Final total energy - initial total energy = work done by friction, because of conservation of energy. The final total energy is purely potential; the initial total energy is purely kinetic.
 
i think i got it but to be sure:

ME final -ME initial

(delta KE + delta U) final - (delta KE + delta U) initial = work
(0 + mgh) final - (1/2mv^2 + 0) initial = work

where work is W= F*D
F= (mu)(mg)*D
 
bump I am still not getting it
 
ah so in post 5 replace the final mgh with .5kx^2?
 
Idividebyzero said:
ah so in post 5 replace the final mgh with .5kx^2?
Yes.
 
haha that makes sense

(0 + .5kx^2) final - (1/2mv^2 + 0) initial = mu(mg)d

the X in the final energy is the distance the spring was compressed was 0.121911 m. is this the same as the discplacement for the work done by friction? i first thought that it was the same, the initial position where the block first hit the spring to the point where the spring "takes" all the blocks kinetic energy and stores it as potential energy. so the displacement and the distance past natural length is the same?

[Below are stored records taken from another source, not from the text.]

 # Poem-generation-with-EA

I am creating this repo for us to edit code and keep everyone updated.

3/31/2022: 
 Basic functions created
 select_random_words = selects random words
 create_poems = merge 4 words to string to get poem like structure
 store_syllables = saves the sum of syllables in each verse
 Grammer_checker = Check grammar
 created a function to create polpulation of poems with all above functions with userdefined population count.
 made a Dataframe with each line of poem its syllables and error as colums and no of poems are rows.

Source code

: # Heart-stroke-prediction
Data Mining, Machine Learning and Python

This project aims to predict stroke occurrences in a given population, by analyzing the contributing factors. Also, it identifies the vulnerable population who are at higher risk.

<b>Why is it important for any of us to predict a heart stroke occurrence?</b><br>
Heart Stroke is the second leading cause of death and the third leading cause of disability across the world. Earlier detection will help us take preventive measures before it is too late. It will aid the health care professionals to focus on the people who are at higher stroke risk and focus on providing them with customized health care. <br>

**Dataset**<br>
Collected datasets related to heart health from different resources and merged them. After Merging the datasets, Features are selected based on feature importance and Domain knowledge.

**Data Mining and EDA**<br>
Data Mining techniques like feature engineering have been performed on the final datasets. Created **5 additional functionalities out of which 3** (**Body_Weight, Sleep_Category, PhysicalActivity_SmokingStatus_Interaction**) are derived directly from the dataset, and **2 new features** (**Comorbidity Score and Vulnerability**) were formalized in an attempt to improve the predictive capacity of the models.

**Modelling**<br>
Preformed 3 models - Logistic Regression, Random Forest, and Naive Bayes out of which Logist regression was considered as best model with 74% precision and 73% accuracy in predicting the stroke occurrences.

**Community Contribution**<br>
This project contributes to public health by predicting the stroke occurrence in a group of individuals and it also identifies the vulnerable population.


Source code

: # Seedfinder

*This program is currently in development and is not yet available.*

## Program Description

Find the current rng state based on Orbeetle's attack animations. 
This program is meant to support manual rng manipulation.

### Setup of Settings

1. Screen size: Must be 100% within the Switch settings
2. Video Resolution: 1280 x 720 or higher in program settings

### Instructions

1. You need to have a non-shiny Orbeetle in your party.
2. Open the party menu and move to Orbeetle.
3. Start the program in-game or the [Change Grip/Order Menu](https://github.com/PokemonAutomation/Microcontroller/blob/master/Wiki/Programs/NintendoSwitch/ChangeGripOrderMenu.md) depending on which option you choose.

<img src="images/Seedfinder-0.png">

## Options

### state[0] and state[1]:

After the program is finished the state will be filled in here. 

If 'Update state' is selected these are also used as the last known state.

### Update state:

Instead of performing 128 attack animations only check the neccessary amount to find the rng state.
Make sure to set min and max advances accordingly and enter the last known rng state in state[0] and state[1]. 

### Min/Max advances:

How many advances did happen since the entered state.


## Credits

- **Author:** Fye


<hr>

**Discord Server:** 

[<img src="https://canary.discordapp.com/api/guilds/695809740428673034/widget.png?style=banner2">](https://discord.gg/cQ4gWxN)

doing the math that way gives me a coefficient greater than 1.0, i get 1.8 which seems too high. this tells me x and d are not the same
 
Last edited:
Idividebyzero said:
doing the math that way gives me a coefficient greater than 1.0, i get 1.8 which seems too high. this tells me x and d are not the same
Redo your calculation. There's only one distance mentioned in this problem.
 
Doc Al said:
Redo your calculation. There's only one distance mentioned in this problem.

ideasrule said:
Final total energy - initial total energy = work done by friction, because of conservation of energy. The final total energy is purely potential; the initial total energy is purely kinetic.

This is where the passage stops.